In our estimation, the notion that one or even a series of small behavioral nudges could resolve problems related to overconsumption of foods and beverages belies a relatively simplistic understanding of the primary drivers of food consumption. The science of nudging intimates that individuals make ‘poor dietary choices,’ and that these poor choices can be relatively easily corrected, downplaying the broader contextual issues at play. A more comprehensive perspective regards food consumption as a complex practice shaped by the opportunities and constraints imposed by individuals’ broader social, cultural, economic and political contexts. For example, individuals who are working multiple low-wage jobs may use food to cope with the stress generated by difficult employment conditions, while individuals who are experiencing food insecurity may eat more when food is abundant given future expectations of scarcity [20]. People in difficult life circumstances cannot simply be nudged to less, as eating patterns are enmeshed within their broader social, cultural, economic and political contexts [21, 22]. Thus behavioral nudges are on their own unlikely to override more powerful contextual drivers of food consumption, particularly over the longer-term.

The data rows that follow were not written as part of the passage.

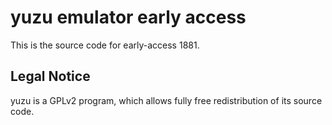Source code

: yuzu emulator early access
=============

This is the source code for early-access 1881.

## Legal Notice

yuzu is a GPLv2 program, which allows fully free redistribution of its source code.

Governments have many policy levers available to them, however their resources are not infinite. An excessive focus on individual-level behavioral interventions risks crowding out more powerful interventions that address the fundamental causes of overeating rooted in social, cultural, economic and political contexts. Although behavioral nudges need not be abandoned and can be integrated within more comprehensive multi-level socioecological approaches, their potential impact may have been exaggerated in the past. Given the poor quality of much of the prior research pertaining to the effects of manipulating dishware size and the null findings reported herein, there is at present no substantive evidence upon which to recommend the use of smaller dishware to curb overconsumption. Fortunately, as evidenced by Kosīte et al’s work, it is possible to conduct high-quality studies in this respect. We would therefore encourage future high-quality RCTs to establish whether reducing dishware size and other behavioral nudges might offer an effective complement to more comprehensive multi-level interventions to reduce overconsumption of foods and beverages at a population-level.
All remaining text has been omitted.